5. The system as described in claim 4, wherein, The output of the reinforcement learning agent is based on a reward function, which is based on measurements of the input-output operations performed by the SSD during the test and measurements of the average power, burst power, and peak power used by the SSD during the test.
6. The system of claim 1, wherein, Changing one or more of the current values of the SSD parameters includes incrementing or decrementing the current value.
7. The system as claimed in claim 1, wherein, Changing one or more of the current values of the SSD parameters includes changing the current value to a random value or a pseudo-random value.
8. A method for optimizing the performance of a solid-state drive (SSD), comprising: Use the hardware processor to determine the current workload type of the SSD; Select the SSD parameters to be optimized based on the current workload type; Set the current value of the SSD parameter; The performance of the SSD is tested using the current values of the SSD parameters; Change one or more of the current values of the SSD parameters; The performance of the SSD was retested after the current value was changed; as well as Set the current value of the SSD parameter to the determined optimal value of the SSD parameter.
9. The method of claim 8, wherein, Setting the current value of the SSD parameter includes setting the current value to a random value or a pseudo-random value.
10. The method of claim 8, wherein, Testing the SSD's performance using the current values of the SSD parameters is performed using a test workload.
11. The method of claim 8, wherein, Changing one or more of the current values of the SSD parameters is based on the output of the reinforcement learning agent.
12. The method of claim 11, wherein, The output of the reinforcement learning agent is based on a reward function, which is based on measurements of the input-output operations performed by the SSD during the test and measurements of the average power, burst power, and peak power used by the SSD during the test.
13. The method of claim 8, wherein, Changing one or more of the current values of the SSD parameters includes incrementing or decrementing the current value.
14. The method of claim 8, wherein, Changing one or more of the current values of the SSD parameters includes changing the current value to a random value or a pseudo-random value.
15. A non-transitory computer-readable medium comprising computer-executable instructions, which, when executed by a processor, cause the processor to perform a method for optimizing the performance of a solid-state drive (SSD), the method comprising: Determine the current workload type of the SSD; Select the SSD parameters to be optimized based on the current workload type; Set the current value of the SSD parameter; The performance of the SSD is tested using the current values of the SSD parameters; Change one or more of the current values of the SSD parameters; The performance of the SSD was retested after the current value was changed; as well as Set the current value of the SSD parameter to the determined optimal value of the SSD parameter.

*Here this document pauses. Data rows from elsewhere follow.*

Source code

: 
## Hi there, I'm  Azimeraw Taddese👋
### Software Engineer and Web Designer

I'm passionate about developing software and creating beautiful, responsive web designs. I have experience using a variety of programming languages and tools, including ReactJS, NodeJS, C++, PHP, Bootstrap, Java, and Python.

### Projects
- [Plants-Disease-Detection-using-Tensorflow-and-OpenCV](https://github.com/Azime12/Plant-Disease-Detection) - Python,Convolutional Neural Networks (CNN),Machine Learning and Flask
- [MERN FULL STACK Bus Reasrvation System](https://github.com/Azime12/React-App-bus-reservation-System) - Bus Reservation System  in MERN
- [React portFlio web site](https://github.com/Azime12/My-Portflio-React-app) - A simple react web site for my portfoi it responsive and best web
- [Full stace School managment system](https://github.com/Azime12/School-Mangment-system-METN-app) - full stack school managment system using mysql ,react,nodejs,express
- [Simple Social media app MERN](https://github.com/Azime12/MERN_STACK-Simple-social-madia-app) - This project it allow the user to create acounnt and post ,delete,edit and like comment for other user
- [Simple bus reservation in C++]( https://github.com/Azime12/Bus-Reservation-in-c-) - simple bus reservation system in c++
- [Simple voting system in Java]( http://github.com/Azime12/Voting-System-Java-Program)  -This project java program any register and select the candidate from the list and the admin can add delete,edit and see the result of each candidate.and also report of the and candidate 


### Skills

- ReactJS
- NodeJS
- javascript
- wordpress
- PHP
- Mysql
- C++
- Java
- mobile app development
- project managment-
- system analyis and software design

16. The non-transitory computer-readable medium of claim 15, wherein, Setting the current value of the SSD parameter includes setting the current value to a random value or a pseudo-random value.
17. The non-transitory computer-readable medium of claim 15, wherein, Testing the SSD's performance using the current values of the SSD parameters is performed using a test workload.
18. The non-transitory computer-readable medium of claim 15, wherein, Changing one or more of the current values of the SSD parameters is based on the output of the reinforcement learning agent.
19. The non-transitory computer-readable medium of claim 18, wherein, The output of the reinforcement learning agent is based on a reward function, which is based on measurements of the input-output operations performed by the SSD during the test and measurements of the average power, burst power, and peak power used by the SSD during the test.
20. The non-transitory computer-readable medium of claim 15, wherein, Changing one or more of the current values of the SSD parameters includes incrementing or decrementing the current value.